## Instructions for the task
Each record below must come back exactly as written; its pictures must not.

## Given entries
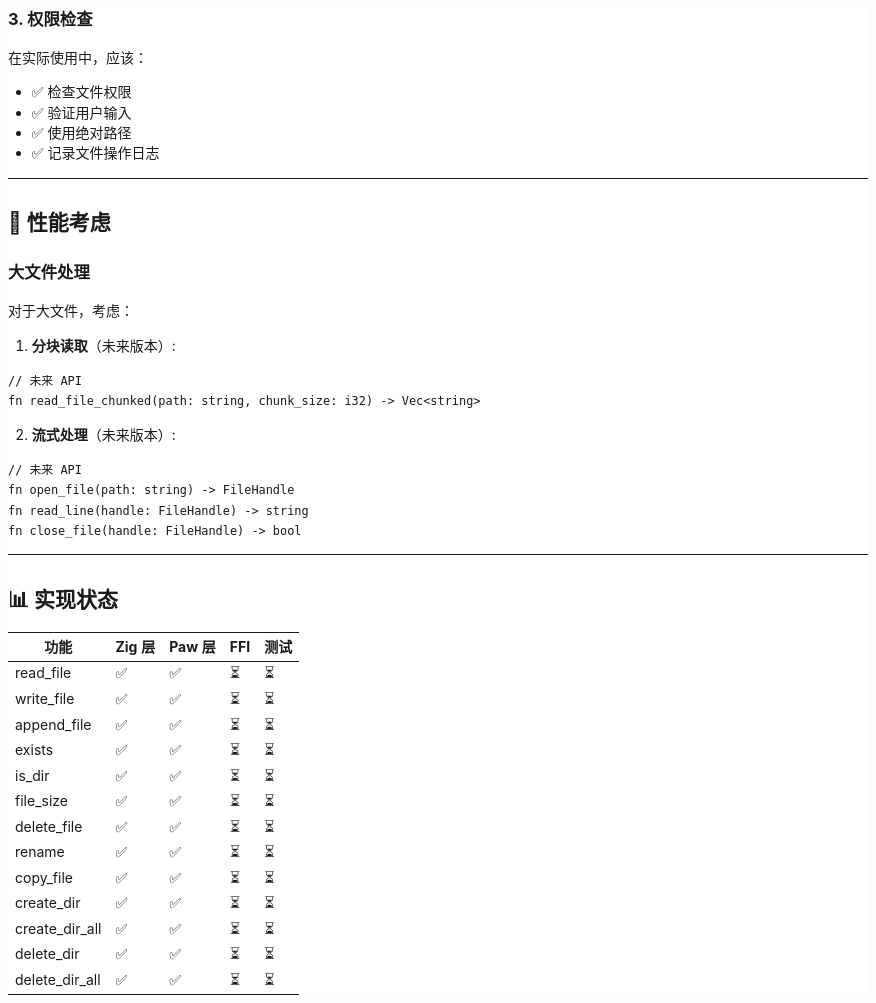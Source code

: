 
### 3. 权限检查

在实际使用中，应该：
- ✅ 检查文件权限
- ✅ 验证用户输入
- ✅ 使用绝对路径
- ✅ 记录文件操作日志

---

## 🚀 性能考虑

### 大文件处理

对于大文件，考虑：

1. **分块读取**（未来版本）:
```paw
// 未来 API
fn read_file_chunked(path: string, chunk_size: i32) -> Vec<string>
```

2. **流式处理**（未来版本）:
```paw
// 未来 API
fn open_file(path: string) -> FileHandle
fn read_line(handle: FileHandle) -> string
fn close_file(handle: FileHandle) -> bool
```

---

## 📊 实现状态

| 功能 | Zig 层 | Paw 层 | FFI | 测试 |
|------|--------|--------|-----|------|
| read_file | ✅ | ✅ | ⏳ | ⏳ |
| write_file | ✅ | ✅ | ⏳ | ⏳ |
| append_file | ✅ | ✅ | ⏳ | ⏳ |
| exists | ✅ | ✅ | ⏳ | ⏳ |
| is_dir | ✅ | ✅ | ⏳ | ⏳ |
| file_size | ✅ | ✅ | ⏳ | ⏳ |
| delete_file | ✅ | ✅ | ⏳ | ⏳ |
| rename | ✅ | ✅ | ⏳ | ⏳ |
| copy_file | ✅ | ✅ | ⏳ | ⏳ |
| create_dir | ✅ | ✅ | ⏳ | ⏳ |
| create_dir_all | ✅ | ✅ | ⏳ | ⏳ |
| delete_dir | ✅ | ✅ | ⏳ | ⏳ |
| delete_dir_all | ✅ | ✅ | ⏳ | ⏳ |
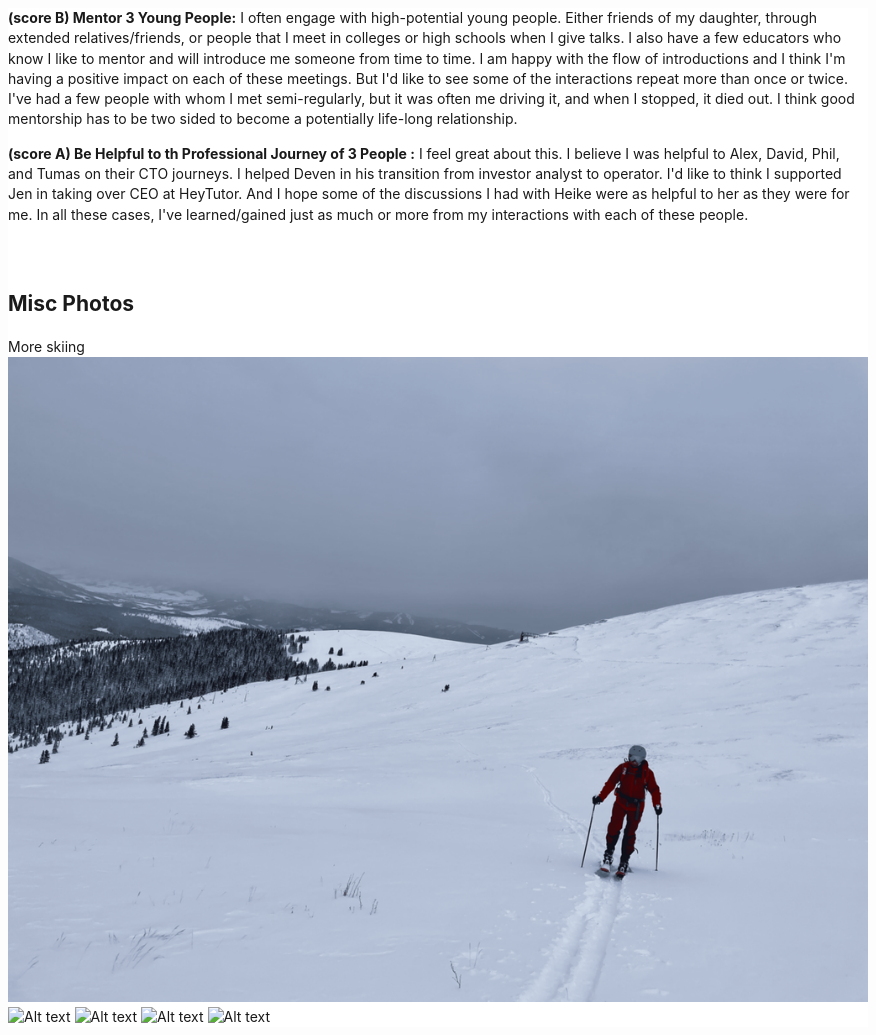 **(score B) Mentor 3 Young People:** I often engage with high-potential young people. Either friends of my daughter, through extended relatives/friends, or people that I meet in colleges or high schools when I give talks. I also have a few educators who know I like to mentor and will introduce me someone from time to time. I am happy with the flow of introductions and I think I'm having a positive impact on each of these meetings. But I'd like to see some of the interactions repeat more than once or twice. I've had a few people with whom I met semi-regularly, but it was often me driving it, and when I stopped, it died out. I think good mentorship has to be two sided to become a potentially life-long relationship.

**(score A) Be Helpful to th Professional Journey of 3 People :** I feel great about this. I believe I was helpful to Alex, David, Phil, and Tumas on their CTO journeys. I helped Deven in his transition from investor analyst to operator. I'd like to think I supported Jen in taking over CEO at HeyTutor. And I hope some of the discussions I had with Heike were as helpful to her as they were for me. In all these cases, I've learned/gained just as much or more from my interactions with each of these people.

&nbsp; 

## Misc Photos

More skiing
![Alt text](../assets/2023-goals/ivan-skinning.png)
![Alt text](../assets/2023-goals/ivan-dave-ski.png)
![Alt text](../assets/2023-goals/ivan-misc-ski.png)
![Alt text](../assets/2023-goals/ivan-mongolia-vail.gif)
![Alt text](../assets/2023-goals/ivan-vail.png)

## Problem solution
Source code

: 
### 3. 权限检查

在实际使用中，应该：
- ✅ 检查文件权限
- ✅ 验证用户输入
- ✅ 使用绝对路径
- ✅ 记录文件操作日志

---

## 🚀 性能考虑

### 大文件处理

对于大文件，考虑：

1. **分块读取**（未来版本）:
```paw
// 未来 API
fn read_file_chunked(path: string, chunk_size: i32) -> Vec<string>
```

2. **流式处理**（未来版本）:
```paw
// 未来 API
fn open_file(path: string) -> FileHandle
fn read_line(handle: FileHandle) -> string
fn close_file(handle: FileHandle) -> bool
```

---

## 📊 实现状态

| 功能 | Zig 层 | Paw 层 | FFI | 测试 |
|------|--------|--------|-----|------|
| read_file | ✅ | ✅ | ⏳ | ⏳ |
| write_file | ✅ | ✅ | ⏳ | ⏳ |
| append_file | ✅ | ✅ | ⏳ | ⏳ |
| exists | ✅ | ✅ | ⏳ | ⏳ |
| is_dir | ✅ | ✅ | ⏳ | ⏳ |
| file_size | ✅ | ✅ | ⏳ | ⏳ |
| delete_file | ✅ | ✅ | ⏳ | ⏳ |
| rename | ✅ | ✅ | ⏳ | ⏳ |
| copy_file | ✅ | ✅ | ⏳ | ⏳ |
| create_dir | ✅ | ✅ | ⏳ | ⏳ |
| create_dir_all | ✅ | ✅ | ⏳ | ⏳ |
| delete_dir | ✅ | ✅ | ⏳ | ⏳ |
| delete_dir_all | ✅ | ✅ | ⏳ | ⏳ |
 **(score B) Mentor 3 Young People:** I often engage with high-potential young people. Either friends of my daughter, through extended relatives/friends, or people that I meet in colleges or high schools when I give talks. I also have a few educators who know I like to mentor and will introduce me someone from time to time. I am happy with the flow of introductions and I think I'm having a positive impact on each of these meetings. But I'd like to see some of the interactions repeat more than once or twice. I've had a few people with whom I met semi-regularly, but it was often me driving it, and when I stopped, it died out. I think good mentorship has to be two sided to become a potentially life-long relationship.

**(score A) Be Helpful to th Professional Journey of 3 People :** I feel great about this. I believe I was helpful to Alex, David, Phil, and Tumas on their CTO journeys. I helped Deven in his transition from investor analyst to operator. I'd like to think I supported Jen in taking over CEO at HeyTutor. And I hope some of the discussions I had with Heike were as helpful to her as they were for me. In all these cases, I've learned/gained just as much or more from my interactions with each of these people.

&nbsp; 

## Misc Photos

More skiing
![Alt text](../assets/2023-goals/ivan-skinning.png)
![Alt text](../assets/2023-goals/ivan-dave-ski.png)
![Alt text](../assets/2023-goals/ivan-misc-ski.png)
![Alt text](../assets/2023-goals/ivan-mongolia-vail.gif)
![Alt text](../assets/2023-goals/ivan-vail.png)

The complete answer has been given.